◆ EXERCISE MATERIAL ◆
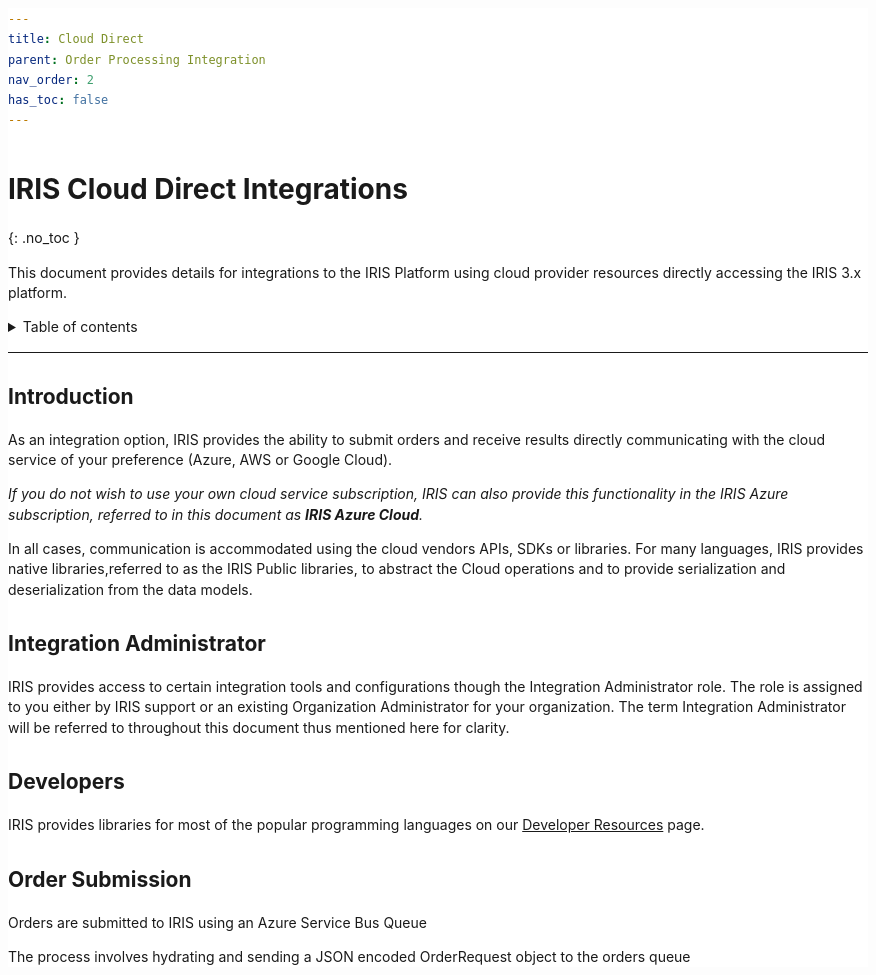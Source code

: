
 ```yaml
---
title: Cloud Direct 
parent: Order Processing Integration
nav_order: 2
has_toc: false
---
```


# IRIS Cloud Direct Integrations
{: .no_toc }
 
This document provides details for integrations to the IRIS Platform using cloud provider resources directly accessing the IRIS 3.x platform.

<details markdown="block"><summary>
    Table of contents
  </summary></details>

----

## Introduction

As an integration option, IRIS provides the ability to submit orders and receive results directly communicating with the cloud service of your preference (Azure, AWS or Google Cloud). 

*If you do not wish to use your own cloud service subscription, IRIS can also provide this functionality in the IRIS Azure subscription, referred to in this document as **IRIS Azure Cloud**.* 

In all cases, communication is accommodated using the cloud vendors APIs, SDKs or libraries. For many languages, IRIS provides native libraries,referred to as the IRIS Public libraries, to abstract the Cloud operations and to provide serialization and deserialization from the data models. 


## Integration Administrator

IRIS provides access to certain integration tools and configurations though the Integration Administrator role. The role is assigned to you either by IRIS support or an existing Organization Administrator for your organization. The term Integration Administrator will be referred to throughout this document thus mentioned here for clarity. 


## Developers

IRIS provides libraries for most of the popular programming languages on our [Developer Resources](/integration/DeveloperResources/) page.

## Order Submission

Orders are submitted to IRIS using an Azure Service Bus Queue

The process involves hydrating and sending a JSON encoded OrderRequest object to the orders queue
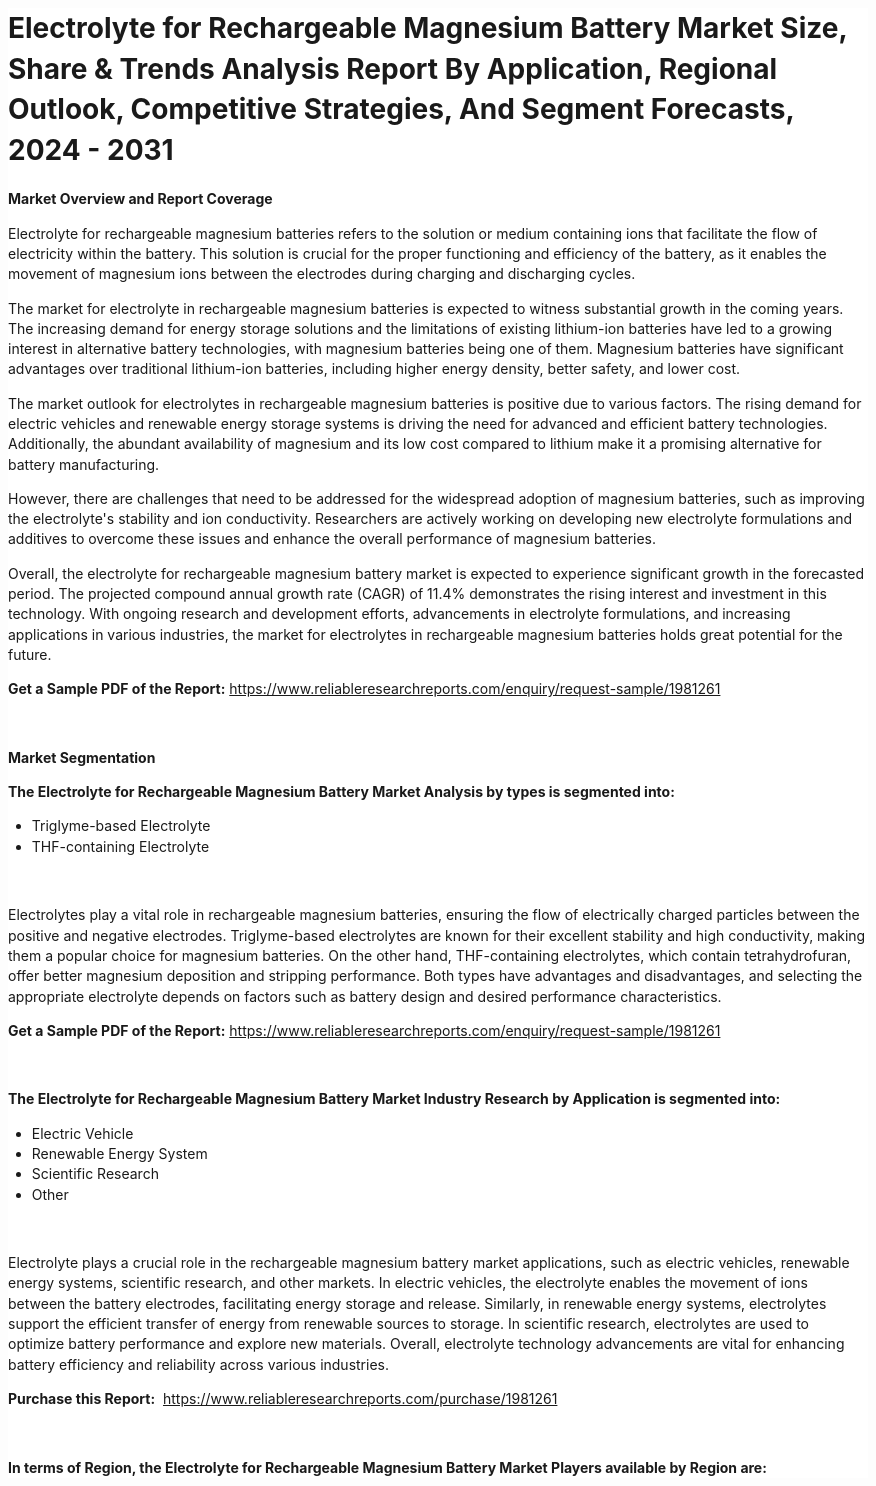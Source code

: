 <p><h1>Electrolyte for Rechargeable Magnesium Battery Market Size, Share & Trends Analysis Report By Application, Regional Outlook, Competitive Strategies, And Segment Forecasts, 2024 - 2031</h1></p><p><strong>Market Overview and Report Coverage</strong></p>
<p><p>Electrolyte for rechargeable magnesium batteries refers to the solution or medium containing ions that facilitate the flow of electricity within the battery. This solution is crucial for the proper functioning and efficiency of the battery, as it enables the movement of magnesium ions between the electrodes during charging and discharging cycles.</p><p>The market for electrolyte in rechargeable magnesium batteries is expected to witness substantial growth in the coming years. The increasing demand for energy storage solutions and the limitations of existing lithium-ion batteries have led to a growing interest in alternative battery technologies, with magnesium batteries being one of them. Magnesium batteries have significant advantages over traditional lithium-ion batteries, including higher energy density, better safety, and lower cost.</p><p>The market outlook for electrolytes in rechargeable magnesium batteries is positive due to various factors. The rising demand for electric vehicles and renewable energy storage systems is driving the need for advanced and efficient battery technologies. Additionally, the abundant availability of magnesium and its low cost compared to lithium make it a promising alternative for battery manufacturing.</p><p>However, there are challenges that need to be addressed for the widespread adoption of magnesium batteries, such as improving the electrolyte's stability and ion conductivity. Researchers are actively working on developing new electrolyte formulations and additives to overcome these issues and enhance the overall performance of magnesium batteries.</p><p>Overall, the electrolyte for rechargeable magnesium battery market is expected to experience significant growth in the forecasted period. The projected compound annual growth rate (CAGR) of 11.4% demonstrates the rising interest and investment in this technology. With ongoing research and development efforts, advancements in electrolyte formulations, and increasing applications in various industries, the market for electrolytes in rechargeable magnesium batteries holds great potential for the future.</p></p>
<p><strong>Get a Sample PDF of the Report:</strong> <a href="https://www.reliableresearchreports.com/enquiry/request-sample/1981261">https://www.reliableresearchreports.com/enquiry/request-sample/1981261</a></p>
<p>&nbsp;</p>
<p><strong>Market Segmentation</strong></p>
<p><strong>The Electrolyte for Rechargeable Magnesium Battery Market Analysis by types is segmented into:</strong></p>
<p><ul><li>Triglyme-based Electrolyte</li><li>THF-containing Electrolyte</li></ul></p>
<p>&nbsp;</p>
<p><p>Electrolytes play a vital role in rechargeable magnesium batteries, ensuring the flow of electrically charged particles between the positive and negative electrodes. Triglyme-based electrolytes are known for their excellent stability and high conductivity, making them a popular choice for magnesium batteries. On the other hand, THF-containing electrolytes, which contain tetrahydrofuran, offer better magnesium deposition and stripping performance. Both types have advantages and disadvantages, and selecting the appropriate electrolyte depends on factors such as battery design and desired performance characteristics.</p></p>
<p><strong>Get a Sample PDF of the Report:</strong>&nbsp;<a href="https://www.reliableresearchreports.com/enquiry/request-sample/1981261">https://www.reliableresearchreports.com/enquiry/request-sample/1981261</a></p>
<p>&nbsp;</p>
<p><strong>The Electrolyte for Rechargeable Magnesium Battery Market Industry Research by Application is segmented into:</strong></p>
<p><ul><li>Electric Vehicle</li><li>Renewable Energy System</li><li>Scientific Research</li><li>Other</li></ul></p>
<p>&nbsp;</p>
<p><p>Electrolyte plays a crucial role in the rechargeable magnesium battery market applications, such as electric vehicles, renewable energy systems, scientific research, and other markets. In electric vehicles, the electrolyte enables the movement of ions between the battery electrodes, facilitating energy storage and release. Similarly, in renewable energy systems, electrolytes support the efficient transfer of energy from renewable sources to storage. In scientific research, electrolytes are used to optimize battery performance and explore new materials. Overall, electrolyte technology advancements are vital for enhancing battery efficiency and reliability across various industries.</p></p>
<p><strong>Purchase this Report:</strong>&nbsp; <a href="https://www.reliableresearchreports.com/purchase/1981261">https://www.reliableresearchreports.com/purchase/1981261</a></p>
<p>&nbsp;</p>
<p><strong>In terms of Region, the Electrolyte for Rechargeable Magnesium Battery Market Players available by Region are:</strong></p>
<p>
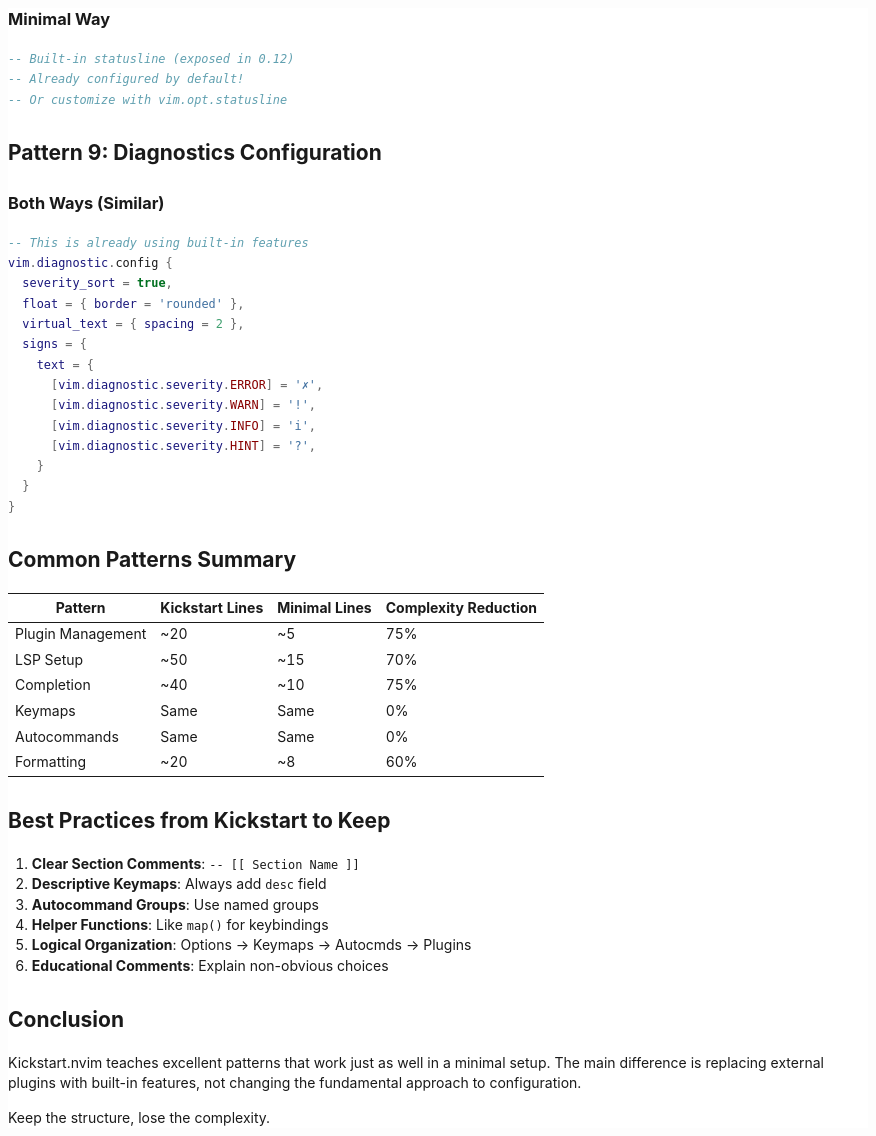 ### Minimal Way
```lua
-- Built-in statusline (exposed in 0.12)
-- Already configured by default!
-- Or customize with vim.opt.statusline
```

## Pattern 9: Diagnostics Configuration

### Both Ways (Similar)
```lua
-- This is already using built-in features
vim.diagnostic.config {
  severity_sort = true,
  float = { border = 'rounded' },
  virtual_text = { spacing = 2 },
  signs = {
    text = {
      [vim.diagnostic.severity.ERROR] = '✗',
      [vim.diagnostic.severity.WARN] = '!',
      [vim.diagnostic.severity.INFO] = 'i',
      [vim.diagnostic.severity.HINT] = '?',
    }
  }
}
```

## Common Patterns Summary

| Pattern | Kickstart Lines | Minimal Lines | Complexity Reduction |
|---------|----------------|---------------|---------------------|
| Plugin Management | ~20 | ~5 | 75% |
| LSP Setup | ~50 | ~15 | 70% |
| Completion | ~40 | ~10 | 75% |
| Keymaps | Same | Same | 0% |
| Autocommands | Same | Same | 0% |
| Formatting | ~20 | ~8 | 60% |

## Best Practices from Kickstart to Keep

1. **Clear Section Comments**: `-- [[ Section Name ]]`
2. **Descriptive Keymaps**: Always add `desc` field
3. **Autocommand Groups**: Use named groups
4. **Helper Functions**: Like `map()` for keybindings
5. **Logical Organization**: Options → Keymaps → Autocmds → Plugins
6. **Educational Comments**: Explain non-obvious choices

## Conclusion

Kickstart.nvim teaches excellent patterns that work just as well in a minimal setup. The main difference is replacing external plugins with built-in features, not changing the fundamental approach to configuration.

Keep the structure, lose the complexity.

◆ ASSIGNMENT ◆
Scan the material above. Extract every line in which the word "Sample" occurs.

◆ OUTPUT OF THE TASK ◆
<p><strong>Get a Sample PDF of the Report:</strong> <a href="https://www.reliableresearchreports.com/enquiry/request-sample/1981261">https://www.reliableresearchreports.com/enquiry/request-sample/1981261</a></p>
<p><strong>Get a Sample PDF of the Report:</strong>&nbsp;<a href="https://www.reliableresearchreports.com/enquiry/request-sample/1981261">https://www.reliableresearchreports.com/enquiry/request-sample/1981261</a></p>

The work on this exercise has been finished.